Hab da mal ne allgemeine Frage an das Forum um ein paar Erfahrungen zu sammeln. Was für Industrie- Rechner nutzt ihr im Betrieb (Leitstände, Schaltschränke,...) für z.B. WinCC Clients o.ä.? Wir nutzen zur Zeit PC's von der Fa. adsTec http://www.ads-tec.de/ die ohne Lüfter und ohne drehende Bauteile betrieben werden. Dies hat unserer Ansicht nach den Vorteil langer Lebensdauer und weniger bis garkeine Probleme durch Staub/ Dreck der in unseren Anlagen vermehrt vorkommt.

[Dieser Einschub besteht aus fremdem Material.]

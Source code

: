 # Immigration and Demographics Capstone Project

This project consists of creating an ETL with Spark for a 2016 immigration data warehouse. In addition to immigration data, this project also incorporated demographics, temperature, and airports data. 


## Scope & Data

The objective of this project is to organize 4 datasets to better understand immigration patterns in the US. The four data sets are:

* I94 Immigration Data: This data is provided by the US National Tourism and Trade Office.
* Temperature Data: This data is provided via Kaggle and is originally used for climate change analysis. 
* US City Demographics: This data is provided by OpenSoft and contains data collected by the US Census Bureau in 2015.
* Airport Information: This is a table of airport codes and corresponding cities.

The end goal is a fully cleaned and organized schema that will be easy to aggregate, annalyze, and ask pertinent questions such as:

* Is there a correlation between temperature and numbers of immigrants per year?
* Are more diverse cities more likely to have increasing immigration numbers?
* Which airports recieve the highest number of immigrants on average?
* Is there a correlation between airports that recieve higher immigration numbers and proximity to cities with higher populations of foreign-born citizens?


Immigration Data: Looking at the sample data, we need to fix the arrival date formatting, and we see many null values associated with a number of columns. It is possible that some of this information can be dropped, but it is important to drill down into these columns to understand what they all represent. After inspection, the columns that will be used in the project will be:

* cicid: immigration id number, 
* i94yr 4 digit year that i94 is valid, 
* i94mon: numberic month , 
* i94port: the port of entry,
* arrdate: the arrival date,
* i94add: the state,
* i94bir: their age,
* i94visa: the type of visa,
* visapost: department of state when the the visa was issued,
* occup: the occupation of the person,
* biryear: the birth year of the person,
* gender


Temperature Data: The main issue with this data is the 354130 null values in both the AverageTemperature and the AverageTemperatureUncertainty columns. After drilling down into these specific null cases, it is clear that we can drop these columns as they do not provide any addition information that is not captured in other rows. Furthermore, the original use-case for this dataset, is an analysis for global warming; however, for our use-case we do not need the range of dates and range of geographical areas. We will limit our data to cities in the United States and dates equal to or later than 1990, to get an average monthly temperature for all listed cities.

Würde mich über eure Erfahrungen freuen - vielleicht gibt es ja noch bessere bzw. billigere Varianten.


----------



## mst (20 Oktober 2008)

Hi,
wir haben früher die von Siemens verbaut, jetzt haben wir ebenfalls die von ads-tec - vermute die gleiche Serie wie ihr. Habe eine günstigere Alternative zu Siemens gesucht und bin auf ads-tec gestoßen. Bin sehr zufrieden damit bis auf die 5-6 Wochen lieferzeit.


----------



## Eddy001 (21 Oktober 2008)

Wir habe die IPC1100 Serie im Einsatz. Gibt es sonst noch andere Industrie Rechner die ihr empfelen könnt?


----------



## Maxl (21 Oktober 2008)

Bei und kommen entweder die Siemens PC677B zum Einsatz (i.d.R. mit WinCCflex). Aber auch die APC620 Serie (mit oder ohne Display) von B&R kommt immer wieder mal zum Einsatz (speziell wenn PCs ohne rotierende Teile benötigt werden).
http://www.br-automation.com/cps/rd...11_DEU_HTML.htm?session_level_1=Industrie PCs


----------